First laboratory demonstration of real-time multi-wavefront sensor single conjugate adaptive optics

Authors: Benjamin L. Gerard, Daren Dillon, Sylvain Cetre, Rebecca Jensen-Clem

arXiv: 2308.05863v1 - DOI (astro-ph.IM)
Conference Proceeding for 2023 SPIE Optics & Photonics, Techniques and Instrumentation for Detection of Exoplanets XI

Abstract: Exoplanet imaging has thus far enabled studies of wide-orbit ($>$10 AU) giant planet ($>$2 Jupiter masses) formation and giant planet atmospheres, with future 30 meter-class Extremely Large Telescopes (ELTs) needed to image and characterize terrestrial exoplanets.

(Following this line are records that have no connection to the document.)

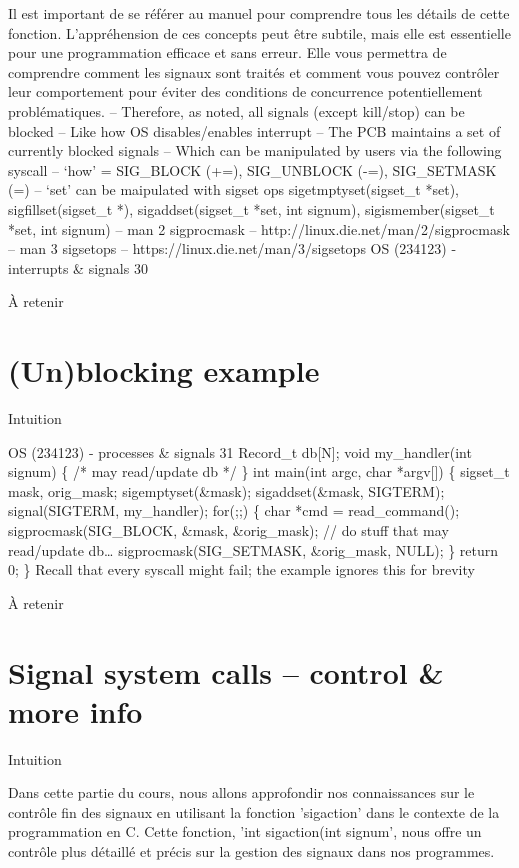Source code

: \documentclass[12pt]{article}
\begin{document}
Il est important de se référer au manuel pour comprendre tous les détails de cette fonction. L'appréhension de ces concepts peut être subtile, mais elle est essentielle pour une programmation efficace et sans erreur. Elle vous permettra de comprendre comment les signaux sont traités et comment vous pouvez contrôler leur comportement pour éviter des conditions de concurrence potentiellement problématiques.
– Therefore, as noted, all signals (except kill/stop) can be blocked
– Like how OS disables/enables interrupt
– The PCB maintains a set of currently blocked signals
– Which can be manipulated by users via the following syscall
– ‘how’ = SIG\_BLOCK (+=), SIG\_UNBLOCK (-=), SIG\_SETMASK (=)
– ‘set’ can be maipulated with sigset ops sigetmptyset(sigset\_t *set),
sigfillset(sigset\_t *), sigaddset(sigset\_t *set, int signum),
sigismember(sigset\_t *set, int signum)
– man 2 sigprocmask – http://linux.die.net/man/2/sigprocmask
– man 3 sigsetops – https://linux.die.net/man/3/sigsetops
OS (234123) - interrupts \& signals
30
\begin{aretenir}{À retenir}
\end{aretenir}

\section{(Un)blocking example}
\begin{myvulga}{Intuition}
\end{myvulga}
OS (234123) - processes \& signals
31
Record\_t db[N];
void my\_handler(int signum) \{
/* may read/update db */
\}
int main(int argc, char *argv[])
\{
sigset\_t mask, orig\_mask;
sigemptyset(\&mask);
sigaddset(\&mask, SIGTERM);
signal(SIGTERM, my\_handler);
for(;;) \{
char *cmd = read\_command();
sigprocmask(SIG\_BLOCK, \&mask, \&orig\_mask);
// do stuff that may read/update db…
sigprocmask(SIG\_SETMASK, \&orig\_mask, NULL);
\}
return 0;
\}
Recall that every syscall might fail;
the example ignores this for brevity
\begin{aretenir}{À retenir}
\end{aretenir}

\section{Signal system calls – control \& more info}
\begin{myvulga}{Intuition}
\end{myvulga}
Dans cette partie du cours, nous allons approfondir nos connaissances sur le contrôle fin des signaux en utilisant la fonction 'sigaction' dans le contexte de la programmation en C. Cette fonction, 'int sigaction(int signum', nous offre un contrôle plus détaillé et précis sur la gestion des signaux dans nos programmes.
\end{document}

However, current state-of-the-art exoplanet imaging technologies placed on ELTs would still miss the contrast required for imaging Earth-mass habitable-zone exoplanets around low-mass stars by ~100x due to speckle noise--scattered starlight in the science image due to a combination of aberrations from the atmosphere after an adaptive optics (AO) correction and internal to the telescope and instrument. We have been developing a focal plane wavefront sensing technology called the Fast Atmospheric Self-coherent camera Technique (FAST) to address both of these issues; in this work we present the first results of simultaneous first and second stage AO wavefront sensing and control with a Shack Hartmann wavefront sensor (SHWFS) and FAST, respectively, using two common path deformable mirrors. We demonstrate this "multi-WFS single conjugate AO" real-time control at up to 200 Hz loop speeds on the Santa Cruz Extreme AO Laboratory (SEAL) testbed, showing a promising potential for both FAST and similar high-speed diffraction-limited second-stage wavefront sensing technologies to be deployed on current and future observatories, helping to remove speckle noise as the main limitation to ELT habitable exoplanet imaging.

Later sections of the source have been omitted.